Being able to accurately assess the condition of a drone in terms of the maintenance it might need before and after a flight is a critical concern for operators. While there are various programs that provide info about battery life, there really isn’t anything that provides an overall assessment of all the pieces and parts that enable a drone to stay in the air. A new online service, Health Condition Monitoring (HCM), has been created to provide users with an in-depth look at what it means to maintain their UAVs.

SafeDrone by Lufthansa Technik has been launched to minimize the uncertainties and risks involved in unmanned aviation. It’s designed to allow manufacturers and users to monitor the technical condition of their drones and provide detailed information about the overall condition. It is an open platform that will gradually provide all market players with direct access to recognized standards for technology, quality and safety. Batteries, flight controllers, motors and propellers are just a few of the critical drone components that are assessed and reported on.

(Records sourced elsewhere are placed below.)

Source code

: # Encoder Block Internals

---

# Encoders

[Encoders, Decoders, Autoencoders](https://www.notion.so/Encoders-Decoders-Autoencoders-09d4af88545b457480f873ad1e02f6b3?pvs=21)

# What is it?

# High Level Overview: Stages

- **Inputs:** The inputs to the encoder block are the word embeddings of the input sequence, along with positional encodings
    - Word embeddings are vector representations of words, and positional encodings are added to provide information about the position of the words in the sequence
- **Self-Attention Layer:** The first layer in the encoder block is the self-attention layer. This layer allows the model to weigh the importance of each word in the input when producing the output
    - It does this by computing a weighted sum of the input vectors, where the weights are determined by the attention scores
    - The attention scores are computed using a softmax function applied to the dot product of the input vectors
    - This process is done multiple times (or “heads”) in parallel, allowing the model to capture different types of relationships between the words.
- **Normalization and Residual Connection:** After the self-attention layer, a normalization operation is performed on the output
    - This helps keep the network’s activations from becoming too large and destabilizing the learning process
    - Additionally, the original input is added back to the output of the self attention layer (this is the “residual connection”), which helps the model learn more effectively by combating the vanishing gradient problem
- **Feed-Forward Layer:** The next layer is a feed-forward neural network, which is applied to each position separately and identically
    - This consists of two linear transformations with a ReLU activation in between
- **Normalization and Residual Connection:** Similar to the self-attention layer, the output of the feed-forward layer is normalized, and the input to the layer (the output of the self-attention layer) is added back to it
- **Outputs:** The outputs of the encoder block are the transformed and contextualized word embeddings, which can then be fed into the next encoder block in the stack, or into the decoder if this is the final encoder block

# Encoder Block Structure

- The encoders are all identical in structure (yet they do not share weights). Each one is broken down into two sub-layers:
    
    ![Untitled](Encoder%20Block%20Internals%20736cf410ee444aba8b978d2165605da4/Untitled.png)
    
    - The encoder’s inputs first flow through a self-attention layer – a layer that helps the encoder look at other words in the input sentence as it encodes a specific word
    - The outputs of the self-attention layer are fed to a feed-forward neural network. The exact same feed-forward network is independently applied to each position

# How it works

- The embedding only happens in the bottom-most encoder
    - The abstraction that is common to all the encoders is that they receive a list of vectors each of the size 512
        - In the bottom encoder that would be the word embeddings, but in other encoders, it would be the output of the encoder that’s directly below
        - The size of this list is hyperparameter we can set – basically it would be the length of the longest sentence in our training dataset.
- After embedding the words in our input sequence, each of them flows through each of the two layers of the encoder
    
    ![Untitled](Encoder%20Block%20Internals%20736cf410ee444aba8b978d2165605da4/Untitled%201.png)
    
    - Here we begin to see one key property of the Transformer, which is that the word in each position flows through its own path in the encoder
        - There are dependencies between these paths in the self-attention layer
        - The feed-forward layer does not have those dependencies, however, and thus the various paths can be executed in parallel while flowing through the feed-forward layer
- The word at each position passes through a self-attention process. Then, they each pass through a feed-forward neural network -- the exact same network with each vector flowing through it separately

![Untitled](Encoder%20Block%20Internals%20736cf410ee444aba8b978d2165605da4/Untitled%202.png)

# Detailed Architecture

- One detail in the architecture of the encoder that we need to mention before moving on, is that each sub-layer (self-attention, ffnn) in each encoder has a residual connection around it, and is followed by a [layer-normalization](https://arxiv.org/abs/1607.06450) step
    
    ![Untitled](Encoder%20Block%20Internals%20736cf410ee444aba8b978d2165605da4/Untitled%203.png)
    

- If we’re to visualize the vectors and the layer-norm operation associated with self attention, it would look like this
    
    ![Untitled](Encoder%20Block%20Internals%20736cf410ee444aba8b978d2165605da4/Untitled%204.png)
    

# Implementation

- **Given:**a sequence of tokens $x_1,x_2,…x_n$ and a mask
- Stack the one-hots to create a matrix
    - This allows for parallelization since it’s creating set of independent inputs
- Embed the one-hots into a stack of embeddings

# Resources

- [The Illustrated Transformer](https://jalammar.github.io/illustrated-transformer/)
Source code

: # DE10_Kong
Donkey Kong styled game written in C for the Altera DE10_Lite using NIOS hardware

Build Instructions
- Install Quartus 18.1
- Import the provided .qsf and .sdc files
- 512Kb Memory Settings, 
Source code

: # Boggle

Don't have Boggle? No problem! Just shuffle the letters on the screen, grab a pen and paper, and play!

Ulrich Hoffmann presenting at the 2017 Commercial UAV Show

At the Commercial UAV Show 2017, Ulrich Hoffmann, Project Lead UAV Services Development at Lufthansa Technik AG, showcased the SafeDrone system. He took the audience through the system and showed everyone the critical and detailed information that is available at every step. He also allowed them to see the intuitive interface that allows users to easily see whether or not a drone is good to fly, and if it isn’t, what needs to be addressed.

A few of the advantages the system creates are as follows:

  • robust failure detection for critical UAV components
  • decreased maintenance costs
  • enhanced asset availability
  • smarter replacement
  • maximized performance
  • quality control and industrial benchmarks

We’ve showcased the kind of work Hoffmann has been focused on in terms of establishing a global UTM, which will enable information and planning for the commercial operator. His efforts in this area are directly relevant to the SafeDrone program, since a global UTM could end up relying on this kind of system to ensure all of the drones that are taking to the sky are doing so in a safe and working condition.

SafeDrone development is initially available for drones from Aerialtronics, germandrones, Matternet as well as the H520 from YUNEEC. Other manufacturers will follow in the coming months. Additionally, the team is already working on enhancements for the product such as preventive warning measures and improved fault identification. All of these efforts as designed to further reduce maintenance effort and improve reliability.

The ability to accurately and efficiently assess the health of a drone in a simple manner has obvious safety implications, but this kind of system could have far reaching impact on insurance and logistical considerations as well. A literal screw loose can be the difference between a major issue and a minor fix, but that’s just the beginning of the opportunities this kind of system could open up for users of all types. It could lead to the creation of industry benchmarks that help determine when and how drones can take to the sky. That kind of standard could end up being used internally within an organization, as well as on a national level via a UTM.